• Task details: Among the records below, find each line bearing the word "Daten" and copy it.

• Exercise material:
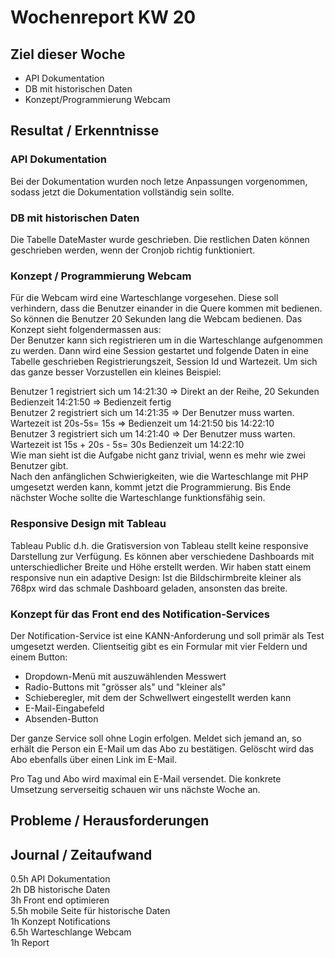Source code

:# Wochenreport KW 20

## Ziel dieser Woche
* API Dokumentation  
* DB mit historischen Daten  
* Konzept/Programmierung Webcam

## Resultat / Erkenntnisse
### API Dokumentation
Bei der Dokumentation wurden noch letze Anpassungen vorgenommen, sodass jetzt die Dokumentation vollständig sein sollte.

### DB mit historischen Daten
Die Tabelle DateMaster wurde geschrieben. Die restlichen Daten können geschrieben werden, wenn der Cronjob richtig funktioniert.

### Konzept / Programmierung Webcam
Für die Webcam wird eine Warteschlange vorgesehen. Diese soll verhindern, dass die Benutzer einander in die Quere kommen mit bedienen. So können die Benutzer 20 Sekunden lang die Webcam bedienen. Das Konzept sieht folgendermassen aus:  
Der Benutzer kann sich registrieren um in die Warteschlange aufgenommen zu werden. Dann wird eine Session gestartet und folgende Daten in eine Tabelle geschrieben Registrierungszeit, Session Id und Wartezeit. Um sich das ganze besser Vorzustellen ein kleines Beispiel:

Benutzer 1 registriert sich um 14:21:30 => Direkt an der Reihe, 20 Sekunden Bedienzeit 14:21:50 => Bedienzeit fertig  
Benutzer 2 registriert sich um 14:21:35 => Der Benutzer muss warten. Wartezeit ist 20s-5s= 15s => Bedienzeit um 14:21:50 bis 14:22:10  
Benutzer 3 registriert sich um 14:21:40 => Der Benutzer muss warten. Wartezeit ist 15s + 20s - 5s= 30s Bedienzeit um 14:22:10  
Wie man sieht ist die Aufgabe nicht ganz trivial, wenn es mehr wie zwei Benutzer gibt.  
Nach den anfänglichen Schwierigkeiten, wie die Warteschlange mit PHP umgesetzt werden kann, kommt jetzt die Programmierung. Bis Ende nächster Woche sollte die Warteschlange funktionsfähig sein.

### Responsive Design mit Tableau
Tableau Public d.h. die Gratisversion von Tableau stellt keine responsive Darstellung zur Verfügung. Es können aber verschiedene Dashboards mit unterschiedlicher Breite und Höhe erstellt werden. Wir haben statt einem responsive nun ein adaptive Design: Ist die Bildschirmbreite kleiner als 768px wird das schmale Dashboard geladen, ansonsten das breite.  

### Konzept für das Front end des Notification-Services
Der Notification-Service ist eine KANN-Anforderung und soll primär als Test umgesetzt werden. Clientseitig gibt es ein Formular mit vier Feldern und einem Button:

* Dropdown-Menü mit auszuwählenden Messwert
* Radio-Buttons mit "grösser als" und "kleiner als"
* Schieberegler, mit dem der Schwellwert eingestellt werden kann
* E-Mail-Eingabefeld
* Absenden-Button

Der ganze Service soll ohne Login erfolgen. Meldet sich jemand an, so erhält die Person ein E-Mail um das Abo zu bestätigen. Gelöscht wird das Abo ebenfalls über einen Link im E-Mail.

Pro Tag und Abo wird maximal ein E-Mail versendet. Die konkrete Umsetzung serverseitig schauen wir uns nächste Woche an.


## Probleme / Herausforderungen

## Journal / Zeitaufwand
0.5h API Dokumentation  
2h DB historische Daten  
3h Front end optimieren  
5.5h mobile Seite für historische Daten  
1h Konzept Notifications  
6.5h Warteschlange Webcam  
1h Report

• Task response:
* DB mit historischen Daten  
### DB mit historischen Daten
Die Tabelle DateMaster wurde geschrieben. Die restlichen Daten können geschrieben werden, wenn der Cronjob richtig funktioniert.
Der Benutzer kann sich registrieren um in die Warteschlange aufgenommen zu werden. Dann wird eine Session gestartet und folgende Daten in eine Tabelle geschrieben Registrierungszeit, Session Id und Wartezeit. Um sich das ganze besser Vorzustellen ein kleines Beispiel:
2h DB historische Daten  
5.5h mobile Seite für historische Daten  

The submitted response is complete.